Bonvillian is Director of MIT’s Washington, DC office and currently serves on the AAAS Committee on Science, Engineering and Public Policy. Weiss is a Visiting Scholar with the AAAS Center for Science Diplomacy, and was previously Distinguished Professor of Science, Technology and International Affairs at Georgetown until his retirement in 2014. They have also organized a Friday morning session on legacy sector innovation at the AAAS Annual Meeting.

AAAS recently had a chance to sit down with both to discuss some of the concepts in the book; the below excerpts have been edited for length.

AAAS: So why focus on legacy sectors? What’s the importance?

Bonvillian: When we began this book, we began realizing that there’s this phenomenon in the U.S. economy. The U.S. is good at creating new frontier technologies. To use a phrase in the book, we tend to take our “technology covered wagons” west and open up new frontier areas. In our lifetimes of course, the IT revolution is a perfect example of that. The biotech revolution is similar.
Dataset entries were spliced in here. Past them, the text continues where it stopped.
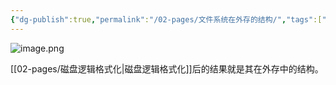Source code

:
 ```yaml
---
{"dg-publish":true,"permalink":"/02-pages/文件系统在外存的结构/","tags":["personal/blog","os/file"]}
---
```


![image.png](https://yelanyanyu-img-bed.oss-cn-hangzhou.aliyuncs.com/img/blog/2024/10/20241030221426.png)

[[02-pages/磁盘逻辑格式化\|磁盘逻辑格式化]]后的结果就是其在外存中的结构。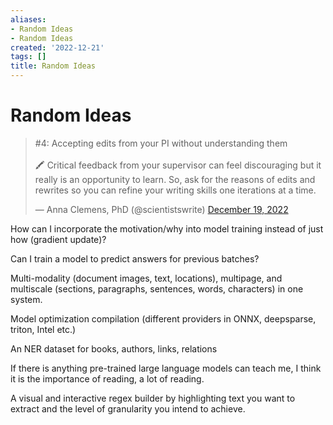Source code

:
 ```yaml
---
aliases:
- Random Ideas
- Random Ideas
created: '2022-12-21'
tags: []
title: Random Ideas
---
```


# Random Ideas

<blockquote class="twitter-tweet"><p lang="en" dir="ltr">#4: Accepting edits from your PI without understanding them<br><br>🖍️ Critical feedback from your supervisor can feel discouraging but it really is an opportunity to learn. So, ask for the reasons of edits and rewrites so you can refine your writing skills one iterations at a time.</p>&mdash; Anna Clemens, PhD (@scientistswrite) <a href="https://twitter.com/scientistswrite/status/1604869672725352448?ref_src=twsrc%5Etfw">December 19, 2022</a></blockquote>

How can I incorporate the motivation/why into model training instead of just how (gradient update)?

Can I train a model to predict answers for previous batches?

Multi-modality (document images, text, locations), multipage, and multiscale (sections, paragraphs, sentences, words, characters) in one system.

Model optimization compilation (different providers in ONNX, deepsparse, triton, Intel etc.)

An NER dataset for books, authors, links, relations

If there is anything pre-trained large language models can teach me, I think it is the importance of reading, a lot of reading.

A visual and interactive regex builder by highlighting text you want to extract and the level of granularity you intend to achieve.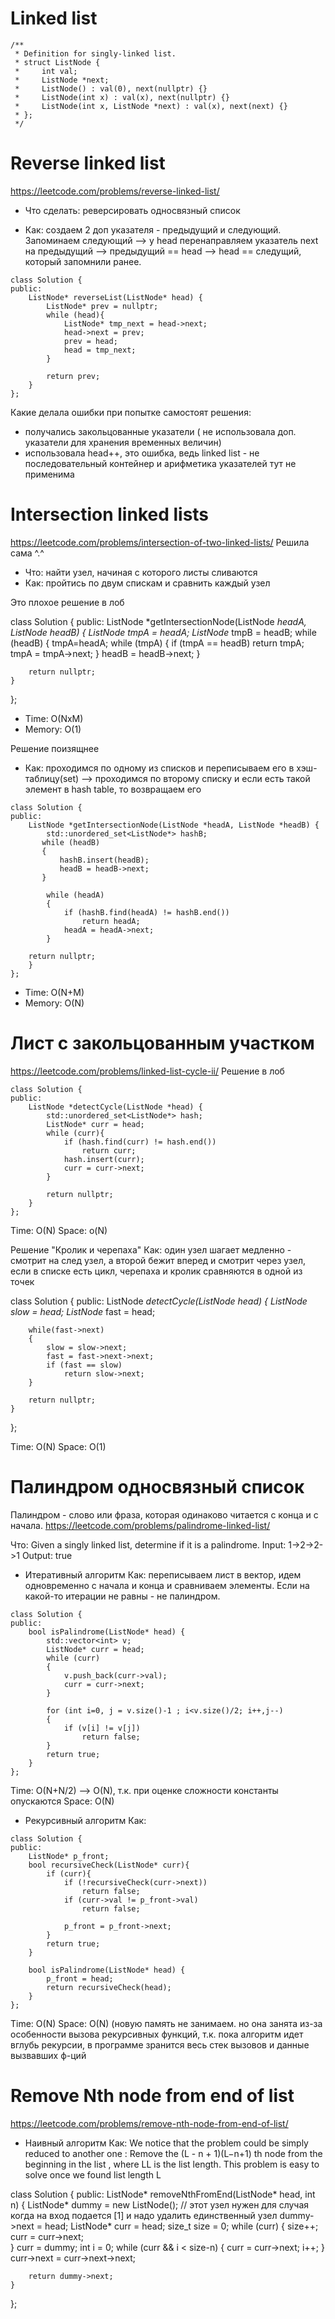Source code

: # Linked list

```
/**
 * Definition for singly-linked list.
 * struct ListNode {
 *     int val;
 *     ListNode *next;
 *     ListNode() : val(0), next(nullptr) {}
 *     ListNode(int x) : val(x), next(nullptr) {}
 *     ListNode(int x, ListNode *next) : val(x), next(next) {}
 * };
 */
 ```
 
# Reverse linked list
https://leetcode.com/problems/reverse-linked-list/

- Что сделать: реверсировать односвязный список

- Как: создаем 2 доп указателя - предыдущий и следующий. Запоминаем следующий --> у head перенаправляем указатель next на предыдущий 
--> предыдущий == head --> head == следущий, который запомнили ранее. 
```
class Solution {
public:
    ListNode* reverseList(ListNode* head) {
        ListNode* prev = nullptr;
        while (head){
            ListNode* tmp_next = head->next;
            head->next = prev;
            prev = head;
            head = tmp_next;
        }
           
        return prev;
    }
};
```

Какие делала ошибки при попытке самостоят решения:
- получались закольцованные указатели ( не использовала доп. указатели для хранения временных величин)
- использовала head++, это ошибка, ведь linked list - не последовательный контейнер и арифметика указателей тут не применима


# Intersection linked lists
https://leetcode.com/problems/intersection-of-two-linked-lists/
Решила сама ^.^
 - Что: найти узел, начиная с которого листы сливаются
 - Как: пройтись по двум спискам и сравнить каждый узел 
 
 Это плохое решение в лоб  
 
class Solution {
public:
    ListNode *getIntersectionNode(ListNode *headA, ListNode *headB) {
        ListNode* tmpA = headA; ListNode* tmpB = headB;
        while (headB)
        {
            tmpA=headA;
            while (tmpA)
            {
                if (tmpA == headB)
                    return tmpA;
                tmpA = tmpA->next;
            }
            headB = headB->next;
        }

        return nullptr;
    }
};

- Time: O(NxM)
- Memory: O(1)


Решение поизящнее 
- Как: проходимся по одному из списков и переписываем его в хэш-таблицу(set) --> проходимся по второму списку и если есть такой элемент в hash table, то возвращаем его
```
class Solution {
public:
    ListNode *getIntersectionNode(ListNode *headA, ListNode *headB) {
        std::unordered_set<ListNode*> hashB;
       while (headB)
       {
           hashB.insert(headB);
           headB = headB->next;
       }
    
        while (headA)
        {
            if (hashB.find(headA) != hashB.end()) 
                return headA;
            headA = headA->next;
        }
        
    return nullptr;
    }
};
```
- Time: O(N+M)
- Memory: O(N)

# Лист с закольцованным участком
https://leetcode.com/problems/linked-list-cycle-ii/
Решение в лоб
```
class Solution {
public:
    ListNode *detectCycle(ListNode *head) {
        std::unordered_set<ListNode*> hash;
        ListNode* curr = head;
        while (curr){
            if (hash.find(curr) != hash.end())
                return curr;
            hash.insert(curr);
            curr = curr->next;
        }
           
        return nullptr;
    }
};
```
Time: O(N)
Space: o(N)

Решение "Кролик и черепаха"
Как: один узел шагает медленно -  смотрит на след узел, а второй бежит вперед и смотрит через узел, если в списке есть цикл, черепаха и кролик сравняются в одной из точек

class Solution {
public:
    ListNode *detectCycle(ListNode *head) {
        ListNode* slow = head;
        ListNode* fast = head;
        
        while(fast->next)
        {
            slow = slow->next;
            fast = fast->next->next;
            if (fast == slow)
                return slow->next;
        }
           
        return nullptr;
    }
};

Time: O(N)
Space: O(1)


# Палиндром односвязный список
Палиндром - слово или фраза, которая одинаково читается с конца и с начала.
https://leetcode.com/problems/palindrome-linked-list/

Что: Given a singly linked list, determine if it is a palindrome. Input: 1->2->2->1  Output: true

- Итеративный алгоритм
Как: переписываем лист в вектор, идем одновременно с начала и конца и сравниваем элементы. Если на какой-то итерации не равны - не палиндром.
```
class Solution {
public:
    bool isPalindrome(ListNode* head) {
        std::vector<int> v;
        ListNode* curr = head;
        while (curr)
        {
            v.push_back(curr->val);
            curr = curr->next;
        }
        
        for (int i=0, j = v.size()-1 ; i<v.size()/2; i++,j--)
        {
            if (v[i] != v[j])
                return false;
        }
        return true;
    }
};
```
Time: O(N+N/2) --> O(N), т.к. при оценке сложности константы опускаются
Space: O(N)

- Рекурсивный алгоритм
Как: 
```
class Solution {
public:
    ListNode* p_front;
    bool recursiveCheck(ListNode* curr){
        if (curr){
            if (!recursiveCheck(curr->next))
                return false;
            if (curr->val != p_front->val)
                return false;
            
            p_front = p_front->next;
        }
        return true;
    }
    
    bool isPalindrome(ListNode* head) {
        p_front = head;
        return recursiveCheck(head);
    }
};
```
Time: O(N)
Space: O(N) (новую память не занимаем. но она занята из-за особенности вызова рекурсивных функций, т.к. пока алгоритм идет вглубь рекурсии, в программе зранится весь стек вызовов и данные вызвавших ф-ций

# Remove Nth node from end of list
https://leetcode.com/problems/remove-nth-node-from-end-of-list/
- Наивный алгоритм
Как: We notice that the problem could be simply reduced to another one : Remove the (L - n + 1)(L−n+1) th node from the beginning in the list , where LL is the list length. This problem is easy to solve once we found list length L

class Solution {
public:
    ListNode* removeNthFromEnd(ListNode* head, int n) {
        ListNode* dummy = new ListNode(); // этот узел нужен для случая когда на вход подается [1] и надо удалить единственный узел
        dummy->next = head;
        ListNode* curr = head;
        size_t size = 0;
        while (curr)
        {
            size++;
            curr = curr->next;     
        }
        curr = dummy;
        int i = 0;
        while (curr && i < size-n)
        { 
            curr = curr->next;
            i++;
        }
        curr->next = curr->next->next;
        
        return dummy->next;
    }
};
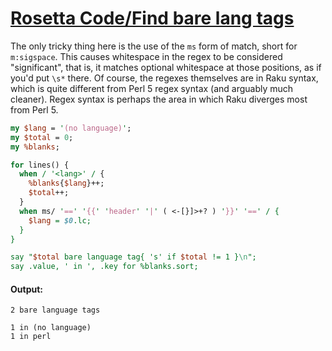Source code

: [1]: https://rosettacode.org/wiki/Rosetta_Code/Find_bare_lang_tags

# [Rosetta Code/Find bare lang tags][1]





The only tricky thing here is the use of the `ms` form of match, short for `m:sigspace`.  This causes whitespace in the regex to be considered "significant", that is, it matches optional whitespace at those positions, as if you'd put `\s*` there.  Of course, the regexes themselves are in Raku syntax, which is quite different from Perl 5 regex syntax (and arguably much cleaner). Regex syntax is perhaps the area in which Raku diverges most from Perl 5.

```perl
my $lang = '(no language)';
my $total = 0;
my %blanks;

for lines() {
  when / '<lang>' / {
    %blanks{$lang}++;
    $total++;
  }
  when ms/ '==' '{{' 'header' '|' ( <-[}]>+? ) '}}' '==' / {
    $lang = $0.lc;
  }
}

say "$total bare language tag{ 's' if $total != 1 }\n";
say .value, ' in ', .key for %blanks.sort;
```

#### Output:
```
2 bare language tags

1 in (no language)
1 in perl
```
We find open spaces that haven’t been previously occupied and we create new technologies that will fill them.

The problem with legacy sectors is different. Legacy sectors are the complex, established parts of the economy. They probably amount to, we estimate, somewhere around 80 percent of the economy, but certainly well more than half. They include areas like fossil fuel, manufacturing, the electric grid, the construction sector, transportation, agriculture, defense. Bringing innovation into them is a more complicated proposition because they’re “occupied” already with existing technology systems. So if you’re going to land new technologies in these established sectors they’ve got to parachute in, and they’re going to get shot at often on the way down.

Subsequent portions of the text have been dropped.